Level-2 cache memory 131 of processing cluster 101, and level-2 cache memory 132 of processing cluster 102, may be connected to main memory unit 150, optionally through a global interconnect 143, e.g., a global bus, a system bus, a point-to-point interconnect, or the like.
Computing platform 100 may optionally include one or more Cache Control Logic (CCL) components or modules, for example, a CCL 191 associated with or included in processing cluster 101, a CCL 192 associated with or included in processing cluster 102, a CCL 193 associated with main memory unit 150 and/or other components external to processing clusters 101-102, or the like. In some embodiments, CCLs 191, 192 and/or 193 may be implemented using one or more hardware components and/or software components, using a dedicated unit, as a sub-unit of one or more components of computing platform 100, using a driver, using a general or dedicated controller or processor, using an Integrated Circuit (IC), or the like. In some embodiments, the functionality of CCLs 191, 192 and/or 193 may be implemented using a directory-based cache logic, using a snooping-based cache logic, or the like.

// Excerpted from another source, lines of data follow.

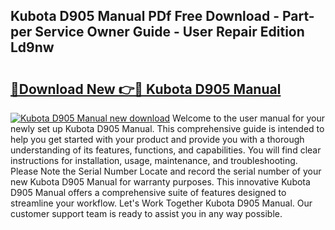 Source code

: ## Kubota D905 Manual PDf Free Download - Part-per Service Owner Guide - User Repair Edition Ld9nw

# <h2><a href="http://bc86439.oget.top/?id=Kubota+D905+Manual">🔗Download New 👉🔴 Kubota D905 Manual</a></h2>

[![Kubota D905 Manual new download](https://i.imgur.com/5g1atiW.png)](http://bc86439.oget.top/?id=Kubota+D905+Manual)
Welcome to the user manual for your newly set up Kubota D905 Manual. This comprehensive guide is intended to help you get started with your product and provide you with a thorough understanding of its features, functions, and capabilities. You will find clear instructions for installation, usage, maintenance, and troubleshooting. Please Note the Serial Number Locate and record the serial number of your new Kubota D905 Manual for warranty purposes. This innovative Kubota D905 Manual offers a comprehensive suite of features designed to streamline your workflow. Let's Work Together Kubota D905 Manual. Our customer support team is ready to assist you in any way possible.
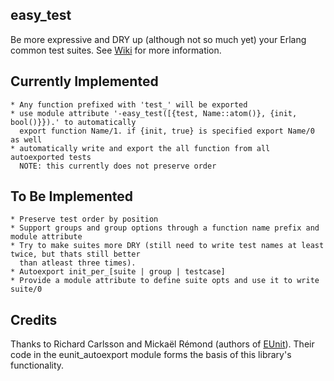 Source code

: ## easy_test

Be more expressive and DRY up (although not so much yet) your Erlang common test suites. See [Wiki](https://github.com/jrwest/easy_test/wiki) for more information.

## Currently Implemented

    * Any function prefixed with 'test_' will be exported
    * use module attribute '-easy_test([{test, Name::atom()}, {init, bool()}}).' to automatically
      export function Name/1. if {init, true} is specified export Name/0 as well
    * automatically write and export the all function from all autoexported tests
      NOTE: this currently does not preserve order


## To Be Implemented
 
    * Preserve test order by position
    * Support groups and group options through a function name prefix and module attribute
    * Try to make suites more DRY (still need to write test names at least twice, but thats still better
      than atleast three times). 
    * Autoexport init_per_[suite | group | testcase]
    * Provide a module attribute to define suite opts and use it to write suite/0


## Credits

Thanks to Richard Carlsson and Mickaël Rémond (authors of [EUnit](http://svn.process-one.net/contribs/trunk/eunit/doc/overview-summary.html)). 
Their code in the eunit_autoexport module forms the basis of this library's functionality.
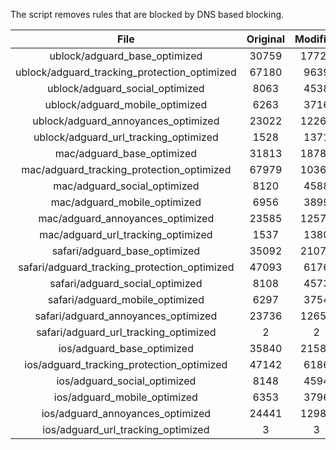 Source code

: The script removes rules that are blocked by DNS based blocking.


| File | Original | Modified |
|:----:|:-----:|:-----:|
| ublock/adguard_base_optimized | 30759 | 17726 |
| ublock/adguard_tracking_protection_optimized | 67180 | 9639 |
| ublock/adguard_social_optimized | 8063 | 4538 |
| ublock/adguard_mobile_optimized | 6263 | 3716 |
| ublock/adguard_annoyances_optimized | 23022 | 12267 |
| ublock/adguard_url_tracking_optimized | 1528 | 1371 |
| mac/adguard_base_optimized | 31813 | 18789 |
| mac/adguard_tracking_protection_optimized | 67979 | 10368 |
| mac/adguard_social_optimized | 8120 | 4588 |
| mac/adguard_mobile_optimized | 6956 | 3899 |
| mac/adguard_annoyances_optimized | 23585 | 12576 |
| mac/adguard_url_tracking_optimized | 1537 | 1380 |
| safari/adguard_base_optimized | 35092 | 21076 |
| safari/adguard_tracking_protection_optimized | 47093 | 6176 |
| safari/adguard_social_optimized | 8108 | 4573 |
| safari/adguard_mobile_optimized | 6297 | 3754 |
| safari/adguard_annoyances_optimized | 23736 | 12653 |
| safari/adguard_url_tracking_optimized | 2 | 2 |
| ios/adguard_base_optimized | 35840 | 21582 |
| ios/adguard_tracking_protection_optimized | 47142 | 6186 |
| ios/adguard_social_optimized | 8148 | 4594 |
| ios/adguard_mobile_optimized | 6353 | 3796 |
| ios/adguard_annoyances_optimized | 24441 | 12984 |
| ios/adguard_url_tracking_optimized | 3 | 3 | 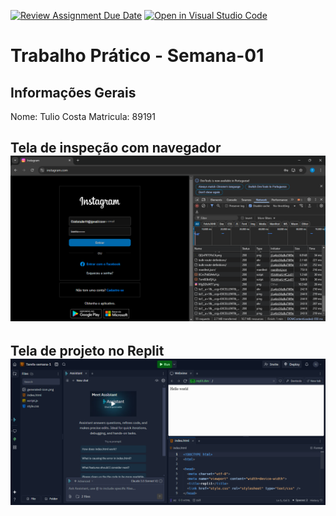 [![Review Assignment Due Date](https://classroom.github.com/assets/deadline-readme-button-22041afd0340ce965d47ae6ef1cefeee28c7c493a6346c4f15d667ab976d596c.svg)](https://classroom.github.com/a/Ue6hVgM5)
[![Open in Visual Studio Code](https://classroom.github.com/assets/open-in-vscode-2e0aaae1b6195c2367325f4f02e2d04e9abb55f0b24a779b69b11b9e10269abc.svg)](https://classroom.github.com/online_ide?assignment_repo_id=18193318&assignment_repo_type=AssignmentRepo)
# Trabalho Prático - Semana-01

## Informações Gerais
Nome: Tulio Costa
Matricula: 89191

## Tela de inspeção com navegador![alt text](<Captura de tela 2025-02-18 182443.png>)


## Tela de projeto no Replit![alt text](<Captura de tela 2025-02-18 180657.png>)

Level-1 cache memories 121, 122, 123 and 124, level-2 cache memories 131 and 132, and/or main memory unit 150 may include, or may be operatively associated with, one or more identifiers of Cache Coherency State (CCS). The CCS identifier(s) may include data identifying the CCS associated with, or corresponding to, one or more memory blocks. In some embodiments, the CCS identifier(s) may optionally include, or may be implemented as part of, a memory unit, a memory manager, a memory controller, a circuit or sub-circuit, a logic controller, one or more pointers, one or more tables, one or more data items, or the like.
For example, level-1 cache memories 121-124 may include, or may be associated with, CCS identifiers 171-174, respectively; level-2 cache memories 131-132 may include, or may be associated with, CCS identifiers 181-182, respectively; and main memory unit 150 may include, or may be associated with, a CCS identifier 151.
In accordance with some embodiments of the invention, a memory block may have multiple, e.g., different, CCSs vis-à-vis or with respect to one or more other components of computing platform 100. For example, a memory block may have a first CCS vis-à-vis or with respect to a first component of computing platform 100, and a second, different, CCS vis-à-vis or with respect to a second, different, component of computing platform 100. In some embodiments, for example, memory block may substantially simultaneously have multiple CCS such as, for example, a modified (“M”) state, a shared (“S”) state, an exclusive (“E”) state, an invalid (“I”) state, and/or other suitable CCS values, e.g., vis-à-vis or with respect to various components of computing platform 100. In some embodiments, for example, CCLs 191, 192 and/or 193, or other components of computing platform 100, may be used to set or modify a CCS of a memory block of computing platform 100.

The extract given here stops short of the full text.